Letter of the Day | Overhaul of postal system urgent
THE EDITOR, Sir:
According to the 2018/2019 Estimates of Expenditure tabled in the House of Representatives recently, the Government will spend $47 million to upgrade and strengthen Jamaica Post to an international system, affording it an increased ability to control and improve mail processing and handling. The project is being funded by the Universal Postal Union.
While a welcome move, even if years late, the Government cannot be satisfied with merely seeking to improve mail processing and handling the core business of the postal service of yesteryear. What is required is a complete overhaul of the agency by diversifying and expanding its scope of services to bring it up to speed with modern postal operations.
As digital connectivity grows, people's communication styles have changed, resulting in a huge reduction in mail volume over the years.
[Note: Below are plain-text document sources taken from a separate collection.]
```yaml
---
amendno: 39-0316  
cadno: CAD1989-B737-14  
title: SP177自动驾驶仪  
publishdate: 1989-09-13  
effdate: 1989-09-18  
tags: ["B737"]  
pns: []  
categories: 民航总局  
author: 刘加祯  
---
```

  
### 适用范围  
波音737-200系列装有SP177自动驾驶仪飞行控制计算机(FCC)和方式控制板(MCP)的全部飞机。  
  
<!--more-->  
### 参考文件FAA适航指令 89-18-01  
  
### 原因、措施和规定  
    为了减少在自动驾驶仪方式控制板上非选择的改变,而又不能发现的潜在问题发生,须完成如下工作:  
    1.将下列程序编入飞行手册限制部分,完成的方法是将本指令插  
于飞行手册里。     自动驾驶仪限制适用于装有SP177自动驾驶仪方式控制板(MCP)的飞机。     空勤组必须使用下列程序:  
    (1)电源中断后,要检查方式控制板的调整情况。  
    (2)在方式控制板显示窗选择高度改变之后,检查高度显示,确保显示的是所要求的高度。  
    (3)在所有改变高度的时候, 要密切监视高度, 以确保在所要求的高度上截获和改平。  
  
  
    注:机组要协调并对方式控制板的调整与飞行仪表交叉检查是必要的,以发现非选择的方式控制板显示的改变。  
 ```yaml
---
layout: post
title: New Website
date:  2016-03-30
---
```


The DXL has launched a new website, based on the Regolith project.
Private courier services have become direct competitors to the traditional postal service in parcel delivery, oftentimes providing a more efficient and reliable service.
The postal service therefore has to adopt new and clear strategies to diversify beyond core mail operations, which still remain important, into new growth markets, like offering greater business solutions and logistics services.
Some countries have privatised and diversified the service. The United Kingdom Royal Mail was privatised in 2015, following similar moves elsewhere in Europe, such as in Austria, Germany and Belgium. The private owners have greatly expanded the scope of services, thereby making for a more profitable enterprise.
Countries like Australia, New Zealand and Canada have remained public but have broadened the scope of services being offered and have recorded profits from their operations.
With a network of some 600 post offices and postal agencies, the Government should either consider privatising Jamaica Post or retaining it as a public agency or a quasi-public company with a much wider mandate beyond mail services.
Perhaps a feasibility study could be done to first determine the possibility of Jamaica Post becoming a one-stop shop with the amalgamation of various government services. Consideration could be given to providing various services, such as many now provided by the Registrar's General Department, the Companies Office, the Passport Immigration and Citizenship Agency, the National Land Agency, the Island Traffic Authority, the National Insurance Scheme, the Administrator General Department, the National Housing Trust, some services of the Municipal Authorities, and even some services of Tax Administration Jamaica, among others.
Fundamentally, a Jamaica Post providing both government services and a thriving commercial enterprise with effective management is likely what is desired and not merely an improvement in the legacy business model of mail processing and handling.